Task description - Look for the line containing "um método? Exemplifique." in the records below. Then output it and all the lines that follow, exactly and without any others.

___

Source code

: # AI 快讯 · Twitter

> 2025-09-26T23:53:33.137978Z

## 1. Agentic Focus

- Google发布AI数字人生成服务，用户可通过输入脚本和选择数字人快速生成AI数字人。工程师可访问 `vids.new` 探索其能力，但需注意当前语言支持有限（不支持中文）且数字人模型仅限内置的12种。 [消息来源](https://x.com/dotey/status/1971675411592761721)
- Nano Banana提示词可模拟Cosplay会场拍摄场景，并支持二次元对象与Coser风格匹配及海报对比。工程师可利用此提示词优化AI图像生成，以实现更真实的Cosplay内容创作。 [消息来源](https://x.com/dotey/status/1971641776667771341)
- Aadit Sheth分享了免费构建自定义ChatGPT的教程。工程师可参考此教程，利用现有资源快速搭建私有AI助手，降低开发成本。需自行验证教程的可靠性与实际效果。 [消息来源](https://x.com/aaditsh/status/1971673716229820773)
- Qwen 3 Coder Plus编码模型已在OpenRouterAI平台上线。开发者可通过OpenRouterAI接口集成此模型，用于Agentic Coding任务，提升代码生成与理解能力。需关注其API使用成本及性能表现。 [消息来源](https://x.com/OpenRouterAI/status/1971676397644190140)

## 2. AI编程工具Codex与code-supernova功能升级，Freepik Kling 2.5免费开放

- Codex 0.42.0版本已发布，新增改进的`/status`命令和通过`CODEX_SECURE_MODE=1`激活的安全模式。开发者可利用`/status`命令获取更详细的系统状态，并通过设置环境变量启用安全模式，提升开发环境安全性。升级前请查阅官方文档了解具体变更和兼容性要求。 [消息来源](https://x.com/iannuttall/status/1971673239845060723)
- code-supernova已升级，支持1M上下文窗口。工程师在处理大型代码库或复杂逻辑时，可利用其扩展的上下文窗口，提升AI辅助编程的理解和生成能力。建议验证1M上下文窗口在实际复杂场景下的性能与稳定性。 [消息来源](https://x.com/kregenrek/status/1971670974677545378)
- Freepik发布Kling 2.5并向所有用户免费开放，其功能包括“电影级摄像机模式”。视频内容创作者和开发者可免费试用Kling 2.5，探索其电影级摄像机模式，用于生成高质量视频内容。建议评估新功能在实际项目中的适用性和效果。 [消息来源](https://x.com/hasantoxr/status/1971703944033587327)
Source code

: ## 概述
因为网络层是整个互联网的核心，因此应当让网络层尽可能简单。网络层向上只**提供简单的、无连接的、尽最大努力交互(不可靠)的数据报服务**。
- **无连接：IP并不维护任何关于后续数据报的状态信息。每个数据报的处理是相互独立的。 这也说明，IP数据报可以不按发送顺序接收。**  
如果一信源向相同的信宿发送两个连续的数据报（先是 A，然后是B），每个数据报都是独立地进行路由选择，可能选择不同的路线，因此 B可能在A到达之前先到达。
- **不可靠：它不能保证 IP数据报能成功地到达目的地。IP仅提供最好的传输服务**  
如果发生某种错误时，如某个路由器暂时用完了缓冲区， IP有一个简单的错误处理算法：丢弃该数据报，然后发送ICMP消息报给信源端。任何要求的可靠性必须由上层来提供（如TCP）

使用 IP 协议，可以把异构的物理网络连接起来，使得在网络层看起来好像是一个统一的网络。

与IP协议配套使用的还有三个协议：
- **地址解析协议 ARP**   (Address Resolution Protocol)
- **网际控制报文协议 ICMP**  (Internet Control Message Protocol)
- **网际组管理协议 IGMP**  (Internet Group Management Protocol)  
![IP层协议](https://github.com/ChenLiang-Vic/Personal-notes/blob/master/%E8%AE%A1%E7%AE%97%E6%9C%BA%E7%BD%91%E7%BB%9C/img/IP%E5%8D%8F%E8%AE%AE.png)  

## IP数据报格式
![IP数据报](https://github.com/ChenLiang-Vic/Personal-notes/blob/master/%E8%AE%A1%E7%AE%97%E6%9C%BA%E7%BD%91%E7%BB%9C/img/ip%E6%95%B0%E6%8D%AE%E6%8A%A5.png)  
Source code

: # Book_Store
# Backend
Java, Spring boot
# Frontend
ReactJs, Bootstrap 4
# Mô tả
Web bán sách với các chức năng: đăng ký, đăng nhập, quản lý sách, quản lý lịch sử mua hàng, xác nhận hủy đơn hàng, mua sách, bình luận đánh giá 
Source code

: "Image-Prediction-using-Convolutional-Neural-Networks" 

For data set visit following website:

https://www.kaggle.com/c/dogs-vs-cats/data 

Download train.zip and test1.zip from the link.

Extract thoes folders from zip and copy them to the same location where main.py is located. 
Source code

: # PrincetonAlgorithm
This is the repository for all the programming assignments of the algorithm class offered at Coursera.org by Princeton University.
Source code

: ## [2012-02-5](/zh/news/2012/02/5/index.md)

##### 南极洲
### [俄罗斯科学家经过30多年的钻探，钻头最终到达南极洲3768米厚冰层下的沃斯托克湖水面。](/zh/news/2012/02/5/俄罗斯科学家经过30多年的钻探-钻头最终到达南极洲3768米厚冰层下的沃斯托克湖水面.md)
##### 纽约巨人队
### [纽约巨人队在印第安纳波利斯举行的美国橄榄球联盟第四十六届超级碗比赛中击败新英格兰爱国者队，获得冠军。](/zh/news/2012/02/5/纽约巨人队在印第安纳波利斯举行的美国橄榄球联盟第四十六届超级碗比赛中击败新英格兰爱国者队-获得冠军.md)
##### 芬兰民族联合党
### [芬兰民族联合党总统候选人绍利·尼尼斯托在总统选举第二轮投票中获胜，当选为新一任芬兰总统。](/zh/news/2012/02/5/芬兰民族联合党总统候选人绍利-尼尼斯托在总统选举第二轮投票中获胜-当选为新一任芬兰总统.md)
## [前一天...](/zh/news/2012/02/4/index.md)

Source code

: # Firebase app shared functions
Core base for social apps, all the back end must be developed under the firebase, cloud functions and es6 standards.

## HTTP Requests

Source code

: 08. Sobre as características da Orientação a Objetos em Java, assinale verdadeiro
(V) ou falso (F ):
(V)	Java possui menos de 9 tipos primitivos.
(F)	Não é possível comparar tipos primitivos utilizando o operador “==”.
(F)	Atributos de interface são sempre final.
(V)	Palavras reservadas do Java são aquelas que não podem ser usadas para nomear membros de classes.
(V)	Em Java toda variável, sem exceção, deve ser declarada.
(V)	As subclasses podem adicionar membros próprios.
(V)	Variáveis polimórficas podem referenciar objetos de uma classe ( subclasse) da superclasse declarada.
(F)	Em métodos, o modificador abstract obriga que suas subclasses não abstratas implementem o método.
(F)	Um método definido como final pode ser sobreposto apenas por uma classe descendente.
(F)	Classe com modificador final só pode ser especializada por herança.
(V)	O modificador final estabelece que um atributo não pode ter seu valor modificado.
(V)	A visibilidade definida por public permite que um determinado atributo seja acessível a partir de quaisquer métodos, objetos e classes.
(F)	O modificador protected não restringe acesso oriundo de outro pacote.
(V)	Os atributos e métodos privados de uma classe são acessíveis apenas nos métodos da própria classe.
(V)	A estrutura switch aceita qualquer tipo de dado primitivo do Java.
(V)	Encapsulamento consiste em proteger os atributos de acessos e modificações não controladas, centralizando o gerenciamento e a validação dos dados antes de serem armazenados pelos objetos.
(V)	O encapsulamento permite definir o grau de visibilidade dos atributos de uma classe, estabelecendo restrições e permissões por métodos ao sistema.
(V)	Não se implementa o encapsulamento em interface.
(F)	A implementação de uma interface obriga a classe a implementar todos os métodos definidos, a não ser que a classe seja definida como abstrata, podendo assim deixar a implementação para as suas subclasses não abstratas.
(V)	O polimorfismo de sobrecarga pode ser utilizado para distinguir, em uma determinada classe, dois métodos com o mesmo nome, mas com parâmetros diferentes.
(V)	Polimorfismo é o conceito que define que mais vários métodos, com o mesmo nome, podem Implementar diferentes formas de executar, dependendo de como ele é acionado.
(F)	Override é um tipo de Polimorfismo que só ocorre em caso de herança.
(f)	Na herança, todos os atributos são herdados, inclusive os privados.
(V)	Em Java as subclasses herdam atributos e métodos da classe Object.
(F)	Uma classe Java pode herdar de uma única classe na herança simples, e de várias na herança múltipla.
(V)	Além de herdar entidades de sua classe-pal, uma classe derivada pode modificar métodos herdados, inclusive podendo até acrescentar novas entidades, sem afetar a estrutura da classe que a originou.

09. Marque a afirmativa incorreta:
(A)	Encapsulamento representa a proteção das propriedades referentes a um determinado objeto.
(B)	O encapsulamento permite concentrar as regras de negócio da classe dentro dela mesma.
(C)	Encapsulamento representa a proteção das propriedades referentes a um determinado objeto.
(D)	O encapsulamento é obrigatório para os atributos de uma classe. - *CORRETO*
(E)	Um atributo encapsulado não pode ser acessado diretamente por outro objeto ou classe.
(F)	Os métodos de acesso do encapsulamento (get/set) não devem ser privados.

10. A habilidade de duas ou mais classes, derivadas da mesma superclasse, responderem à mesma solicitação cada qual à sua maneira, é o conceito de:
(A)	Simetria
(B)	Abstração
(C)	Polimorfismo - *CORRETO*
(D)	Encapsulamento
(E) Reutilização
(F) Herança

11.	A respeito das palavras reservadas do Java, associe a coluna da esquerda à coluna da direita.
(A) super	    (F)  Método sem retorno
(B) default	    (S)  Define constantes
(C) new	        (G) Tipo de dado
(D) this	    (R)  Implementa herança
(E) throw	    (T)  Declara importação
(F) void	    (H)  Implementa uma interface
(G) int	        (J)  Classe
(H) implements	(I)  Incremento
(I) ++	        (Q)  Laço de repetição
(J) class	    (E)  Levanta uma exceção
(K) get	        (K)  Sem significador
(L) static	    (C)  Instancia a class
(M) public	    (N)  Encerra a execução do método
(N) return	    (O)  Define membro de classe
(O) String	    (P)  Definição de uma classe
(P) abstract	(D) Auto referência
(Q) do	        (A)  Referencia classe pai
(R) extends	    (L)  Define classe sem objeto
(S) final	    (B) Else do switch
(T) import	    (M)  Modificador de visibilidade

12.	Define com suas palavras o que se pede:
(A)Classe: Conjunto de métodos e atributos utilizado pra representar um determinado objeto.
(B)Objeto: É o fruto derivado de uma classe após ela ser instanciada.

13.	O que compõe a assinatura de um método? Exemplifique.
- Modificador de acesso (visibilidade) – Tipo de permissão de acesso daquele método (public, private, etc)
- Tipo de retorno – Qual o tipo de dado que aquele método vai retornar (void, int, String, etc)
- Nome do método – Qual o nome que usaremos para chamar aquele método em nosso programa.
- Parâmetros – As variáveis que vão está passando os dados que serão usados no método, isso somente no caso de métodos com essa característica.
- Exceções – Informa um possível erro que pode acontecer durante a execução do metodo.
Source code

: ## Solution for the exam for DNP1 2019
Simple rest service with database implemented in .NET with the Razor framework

___

Solution for this problem -
13.	O que compõe a assinatura de um método? Exemplifique.
- Modificador de acesso (visibilidade) – Tipo de permissão de acesso daquele método (public, private, etc)
- Tipo de retorno – Qual o tipo de dado que aquele método vai retornar (void, int, String, etc)
- Nome do método – Qual o nome que usaremos para chamar aquele método em nosso programa.
- Parâmetros – As variáveis que vão está passando os dados que serão usados no método, isso somente no caso de métodos com essa característica.
- Exceções – Informa um possível erro que pode acontecer durante a execução do metodo.
Source code

: ## Solution for the exam for DNP1 2019
Simple rest service with database implemented in .NET with the Razor framework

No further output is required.